START INPUT DATA

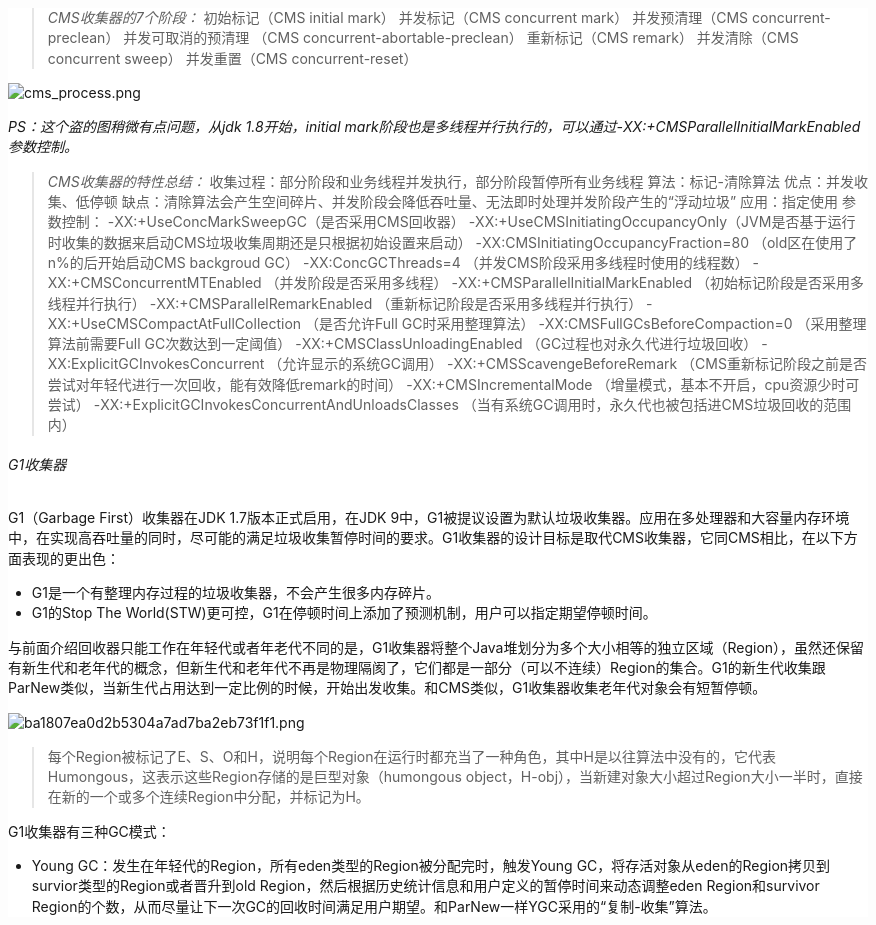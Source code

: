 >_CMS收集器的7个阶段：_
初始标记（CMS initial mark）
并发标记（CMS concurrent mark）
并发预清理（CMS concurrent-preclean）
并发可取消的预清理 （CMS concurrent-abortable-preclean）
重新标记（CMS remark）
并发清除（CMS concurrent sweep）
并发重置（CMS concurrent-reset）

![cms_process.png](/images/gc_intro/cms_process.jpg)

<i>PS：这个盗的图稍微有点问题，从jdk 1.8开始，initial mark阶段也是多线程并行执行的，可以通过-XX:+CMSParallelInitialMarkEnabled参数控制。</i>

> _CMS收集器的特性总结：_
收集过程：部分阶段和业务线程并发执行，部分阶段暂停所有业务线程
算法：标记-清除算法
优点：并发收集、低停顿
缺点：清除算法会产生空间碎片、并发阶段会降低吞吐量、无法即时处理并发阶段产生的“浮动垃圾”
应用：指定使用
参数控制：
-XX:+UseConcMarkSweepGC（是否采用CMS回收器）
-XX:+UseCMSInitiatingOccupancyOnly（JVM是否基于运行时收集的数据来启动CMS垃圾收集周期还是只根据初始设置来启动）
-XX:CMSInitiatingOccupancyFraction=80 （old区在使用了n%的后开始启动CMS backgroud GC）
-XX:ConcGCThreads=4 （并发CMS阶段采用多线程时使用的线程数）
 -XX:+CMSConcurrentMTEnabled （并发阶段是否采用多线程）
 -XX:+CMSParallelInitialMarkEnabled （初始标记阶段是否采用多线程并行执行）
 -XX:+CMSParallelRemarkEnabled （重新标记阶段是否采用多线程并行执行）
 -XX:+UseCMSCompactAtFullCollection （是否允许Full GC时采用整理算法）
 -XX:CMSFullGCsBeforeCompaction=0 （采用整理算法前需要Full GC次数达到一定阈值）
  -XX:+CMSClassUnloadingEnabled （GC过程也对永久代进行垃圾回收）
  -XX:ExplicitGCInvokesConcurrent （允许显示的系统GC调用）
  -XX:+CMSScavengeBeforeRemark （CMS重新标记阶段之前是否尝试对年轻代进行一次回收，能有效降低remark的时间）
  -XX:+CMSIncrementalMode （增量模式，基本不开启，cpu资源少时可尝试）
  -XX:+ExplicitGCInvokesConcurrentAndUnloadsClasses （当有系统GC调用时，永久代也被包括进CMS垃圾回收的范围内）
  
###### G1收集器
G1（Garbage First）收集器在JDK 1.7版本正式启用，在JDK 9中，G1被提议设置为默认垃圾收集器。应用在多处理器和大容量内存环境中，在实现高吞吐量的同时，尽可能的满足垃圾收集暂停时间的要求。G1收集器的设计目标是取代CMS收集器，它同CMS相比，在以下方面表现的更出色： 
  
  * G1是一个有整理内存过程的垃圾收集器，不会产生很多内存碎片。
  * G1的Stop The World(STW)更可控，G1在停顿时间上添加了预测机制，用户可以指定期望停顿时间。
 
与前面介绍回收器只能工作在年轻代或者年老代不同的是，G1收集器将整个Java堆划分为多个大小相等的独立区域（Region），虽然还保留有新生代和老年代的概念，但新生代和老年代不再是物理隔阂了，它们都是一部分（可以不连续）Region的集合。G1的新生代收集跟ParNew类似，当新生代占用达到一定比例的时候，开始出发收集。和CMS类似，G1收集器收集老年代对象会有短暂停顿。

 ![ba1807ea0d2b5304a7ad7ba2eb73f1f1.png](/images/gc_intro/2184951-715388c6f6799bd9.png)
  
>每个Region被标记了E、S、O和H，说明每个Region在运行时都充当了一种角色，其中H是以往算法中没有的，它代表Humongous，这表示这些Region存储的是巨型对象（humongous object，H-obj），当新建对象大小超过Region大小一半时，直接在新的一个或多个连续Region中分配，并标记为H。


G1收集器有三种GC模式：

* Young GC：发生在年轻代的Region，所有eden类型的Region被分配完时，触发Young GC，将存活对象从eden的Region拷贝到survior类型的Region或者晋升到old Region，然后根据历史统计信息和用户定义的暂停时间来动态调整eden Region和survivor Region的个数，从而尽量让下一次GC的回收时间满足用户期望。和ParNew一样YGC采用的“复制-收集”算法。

END INPUT DATA

When the line containing "-XX:+UseCMSCompactAtFullCollection （是否允许Full GC时采用整理算法）" is found in the records above, restate it and every later line word for word through the last one, and nothing more.

- [OUTPUT BELOW]:
 -XX:+UseCMSCompactAtFullCollection （是否允许Full GC时采用整理算法）
 -XX:CMSFullGCsBeforeCompaction=0 （采用整理算法前需要Full GC次数达到一定阈值）
  -XX:+CMSClassUnloadingEnabled （GC过程也对永久代进行垃圾回收）
  -XX:ExplicitGCInvokesConcurrent （允许显示的系统GC调用）
  -XX:+CMSScavengeBeforeRemark （CMS重新标记阶段之前是否尝试对年轻代进行一次回收，能有效降低remark的时间）
  -XX:+CMSIncrementalMode （增量模式，基本不开启，cpu资源少时可尝试）
  -XX:+ExplicitGCInvokesConcurrentAndUnloadsClasses （当有系统GC调用时，永久代也被包括进CMS垃圾回收的范围内）
  
###### G1收集器
G1（Garbage First）收集器在JDK 1.7版本正式启用，在JDK 9中，G1被提议设置为默认垃圾收集器。应用在多处理器和大容量内存环境中，在实现高吞吐量的同时，尽可能的满足垃圾收集暂停时间的要求。G1收集器的设计目标是取代CMS收集器，它同CMS相比，在以下方面表现的更出色： 
  
  * G1是一个有整理内存过程的垃圾收集器，不会产生很多内存碎片。
  * G1的Stop The World(STW)更可控，G1在停顿时间上添加了预测机制，用户可以指定期望停顿时间。
 
与前面介绍回收器只能工作在年轻代或者年老代不同的是，G1收集器将整个Java堆划分为多个大小相等的独立区域（Region），虽然还保留有新生代和老年代的概念，但新生代和老年代不再是物理隔阂了，它们都是一部分（可以不连续）Region的集合。G1的新生代收集跟ParNew类似，当新生代占用达到一定比例的时候，开始出发收集。和CMS类似，G1收集器收集老年代对象会有短暂停顿。

 ![ba1807ea0d2b5304a7ad7ba2eb73f1f1.png](/images/gc_intro/2184951-715388c6f6799bd9.png)
  
>每个Region被标记了E、S、O和H，说明每个Region在运行时都充当了一种角色，其中H是以往算法中没有的，它代表Humongous，这表示这些Region存储的是巨型对象（humongous object，H-obj），当新建对象大小超过Region大小一半时，直接在新的一个或多个连续Region中分配，并标记为H。


G1收集器有三种GC模式：

* Young GC：发生在年轻代的Region，所有eden类型的Region被分配完时，触发Young GC，将存活对象从eden的Region拷贝到survior类型的Region或者晋升到old Region，然后根据历史统计信息和用户定义的暂停时间来动态调整eden Region和survivor Region的个数，从而尽量让下一次GC的回收时间满足用户期望。和ParNew一样YGC采用的“复制-收集”算法。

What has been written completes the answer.